N’est-ce pas le Seigneur Jésus qui lui-même donne cet ordre à ses disciples ?

Ne maîtrise-t-il pas les temps et les lieux de la séparation ?

Si c’est lui qui commande, alors tout est bien, suis-je tentée de penser….

Et c’est vrai, certaines morts sont paisibles, certains mourants ont attendu avec gratitude l’instant qui viendrait clore une vie rassasiée de jours.

Et si les vivants sont dans la peine de la séparation, la reconnaissance de ce qui a été vécu ensemble prend petit à petit le pas sur le deuil.

Toutefois, dans nos vies, bien des morts n’ont pas été vécues dans cette paix et cette « douce espérance », bien des drames ne nous ont pas trouvés confiants et enracinés dans la foi.

Et c’est justement ce que ces récits baroques de l’Évangile de Marc, que nous venons d’entendre, nous racontent : le chaos, la terreur, la peur de mourir, l’enfermement, la perte du sens commun.

Si on revient en arrière dans le récit, on voit Jésus qui accomplit des miracles, des guérisons.

Puis il se choisit 12 disciples, et tout de suite il commence à enseigner.

Il y a tant de gens pressés d’entendre son enseignement qu’il doit monter dans cette fameuse barque pour parler. Il parle, raconte des paraboles et le soir venu, dit à ses disciples de passer sur l’autre rive. C’est alors que se situe cette drôle de parenthèse extrêmement pittoresque, avec une tempête apaisée et un démoniaque à faire dresser les cheveux sur la tête, et puis, retour à l’envoyeur…

Les disciples ramènent la barque de l’autre côté où la foule se rassemble de nouveau et où Jésus va accomplir des miracles beaucoup plus corrects. On aurait pu aussi bien couper ce passage et dire, après la nuit, le lendemain, la foule revient autour de la barque…

Mais il y a cette traversée, cet épisode qui nous jette dans l’irrationnel, dans le chaos.

Et aujourd’hui, je vais tenter avec vous la traversée de ce chaos.

Loin de l’imaginaire paisible que ce verset bien connu évoque « Jésus dit : passons sur l’autre rive », la traversée, sur mer et sur terre, va s’avérer une descente aux enfers.
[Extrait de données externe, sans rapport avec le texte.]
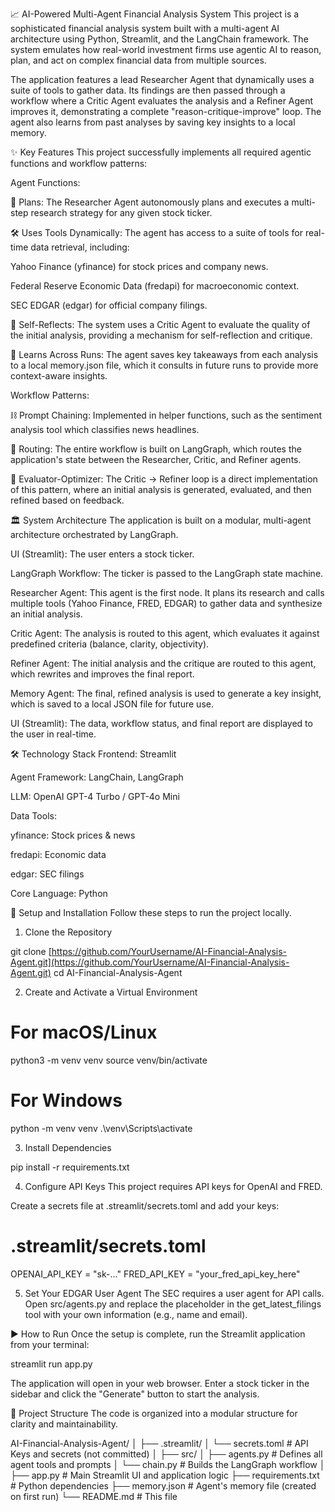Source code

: 📈 AI-Powered Multi-Agent Financial Analysis System
This project is a sophisticated financial analysis system built with a multi-agent AI architecture using Python, Streamlit, and the LangChain framework. The system emulates how real-world investment firms use agentic AI to reason, plan, and act on complex financial data from multiple sources.

The application features a lead Researcher Agent that dynamically uses a suite of tools to gather data. Its findings are then passed through a workflow where a Critic Agent evaluates the analysis and a Refiner Agent improves it, demonstrating a complete "reason-critique-improve" loop. The agent also learns from past analyses by saving key insights to a local memory.

✨ Key Features
This project successfully implements all required agentic functions and workflow patterns:

Agent Functions:

🤖 Plans: The Researcher Agent autonomously plans and executes a multi-step research strategy for any given stock ticker.

🛠️ Uses Tools Dynamically: The agent has access to a suite of tools for real-time data retrieval, including:

Yahoo Finance (yfinance) for stock prices and company news.

Federal Reserve Economic Data (fredapi) for macroeconomic context.

SEC EDGAR (edgar) for official company filings.

🤔 Self-Reflects: The system uses a Critic Agent to evaluate the quality of the initial analysis, providing a mechanism for self-reflection and critique.

🧠 Learns Across Runs: The agent saves key takeaways from each analysis to a local memory.json file, which it consults in future runs to provide more context-aware insights.

Workflow Patterns:

⛓️ Prompt Chaining: Implemented in helper functions, such as the sentiment analysis tool which classifies news headlines.

🔀 Routing: The entire workflow is built on LangGraph, which routes the application's state between the Researcher, Critic, and Refiner agents.

🔄 Evaluator-Optimizer: The Critic -> Refiner loop is a direct implementation of this pattern, where an initial analysis is generated, evaluated, and then refined based on feedback.

🏛️ System Architecture
The application is built on a modular, multi-agent architecture orchestrated by LangGraph.

UI (Streamlit): The user enters a stock ticker.

LangGraph Workflow: The ticker is passed to the LangGraph state machine.

Researcher Agent: This agent is the first node. It plans its research and calls multiple tools (Yahoo Finance, FRED, EDGAR) to gather data and synthesize an initial analysis.

Critic Agent: The analysis is routed to this agent, which evaluates it against predefined criteria (balance, clarity, objectivity).

Refiner Agent: The initial analysis and the critique are routed to this agent, which rewrites and improves the final report.

Memory Agent: The final, refined analysis is used to generate a key insight, which is saved to a local JSON file for future use.

UI (Streamlit): The data, workflow status, and final report are displayed to the user in real-time.

🛠️ Technology Stack
Frontend: Streamlit

Agent Framework: LangChain, LangGraph

LLM: OpenAI GPT-4 Turbo / GPT-4o Mini

Data Tools:

yfinance: Stock prices & news

fredapi: Economic data

edgar: SEC filings

Core Language: Python

🚀 Setup and Installation
Follow these steps to run the project locally.

1. Clone the Repository

git clone [https://github.com/YourUsername/AI-Financial-Analysis-Agent.git](https://github.com/YourUsername/AI-Financial-Analysis-Agent.git)
cd AI-Financial-Analysis-Agent

2. Create and Activate a Virtual Environment

# For macOS/Linux
python3 -m venv venv
source venv/bin/activate

# For Windows
python -m venv venv
.\venv\Scripts\activate

3. Install Dependencies

pip install -r requirements.txt

4. Configure API Keys
This project requires API keys for OpenAI and FRED.

Create a secrets file at .streamlit/secrets.toml and add your keys:

# .streamlit/secrets.toml

OPENAI_API_KEY = "sk-..."
FRED_API_KEY = "your_fred_api_key_here"

5. Set Your EDGAR User Agent
The SEC requires a user agent for API calls. Open src/agents.py and replace the placeholder in the get_latest_filings tool with your own information (e.g., name and email).

▶️ How to Run
Once the setup is complete, run the Streamlit application from your terminal:

streamlit run app.py

The application will open in your web browser. Enter a stock ticker in the sidebar and click the "Generate" button to start the analysis.

📂 Project Structure
The code is organized into a modular structure for clarity and maintainability.

AI-Financial-Analysis-Agent/
│
├── .streamlit/
│   └── secrets.toml        # API Keys and secrets (not committed)
│
├── src/
│   ├── agents.py           # Defines all agent tools and prompts
│   └── chain.py            # Builds the LangGraph workflow
│
├── app.py                  # Main Streamlit UI and application logic
├── requirements.txt        # Python dependencies
├── memory.json             # Agent's memory file (created on first run)
└── README.md               # This file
Vous savez un peu comme les films d’horreur. On voit au début du film la famille idéale, le gentil papa, la jolie maman, le petit gamin mignon comme tout. Ils partent en vacances, il fait beau, tout est parfait. Et soudain, la voiture tombe en panne, dans un endroit perdu au milieu de nulle part et alors tout se détraque et vire d’abord à l’inquiétant, puis à l’horrible.
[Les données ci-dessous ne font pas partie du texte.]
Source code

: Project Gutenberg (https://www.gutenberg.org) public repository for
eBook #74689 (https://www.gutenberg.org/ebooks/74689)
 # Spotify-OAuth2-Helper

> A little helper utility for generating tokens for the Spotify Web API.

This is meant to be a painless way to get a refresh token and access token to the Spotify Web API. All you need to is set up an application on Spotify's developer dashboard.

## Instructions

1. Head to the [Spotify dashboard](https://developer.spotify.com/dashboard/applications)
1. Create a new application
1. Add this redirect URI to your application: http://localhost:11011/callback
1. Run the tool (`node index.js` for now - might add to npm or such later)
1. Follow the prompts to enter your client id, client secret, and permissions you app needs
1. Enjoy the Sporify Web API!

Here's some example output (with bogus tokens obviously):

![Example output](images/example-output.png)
De la même façon, la sortie en barque de Jésus avec ses disciples, qui aurait dû être sans aucun danger, vire au cauchemar.

Rationnellement, il n’est pas normal que la bourrasque tout à coup emplisse d’eau cette barque (alors que Jésus dort sur son coussin, même pas mouillé !).

Et le débarquement de Jésus seul dans le pays des Géraséniens raconte la suite du cauchemar.

Il n’est pas normal qu’en débarquant, Jésus soit accueilli par ce simulacre d’être humain.

C’est comme si, en avançant en eau profonde, tout à coup, Jésus et ses disciples se trouvaient entraînés dans un autre monde, un monde parallèle d’où toute sécurité a disparu, où il n’y a plus rien de « normal », où tout n’est qu’effroi, peur, violence.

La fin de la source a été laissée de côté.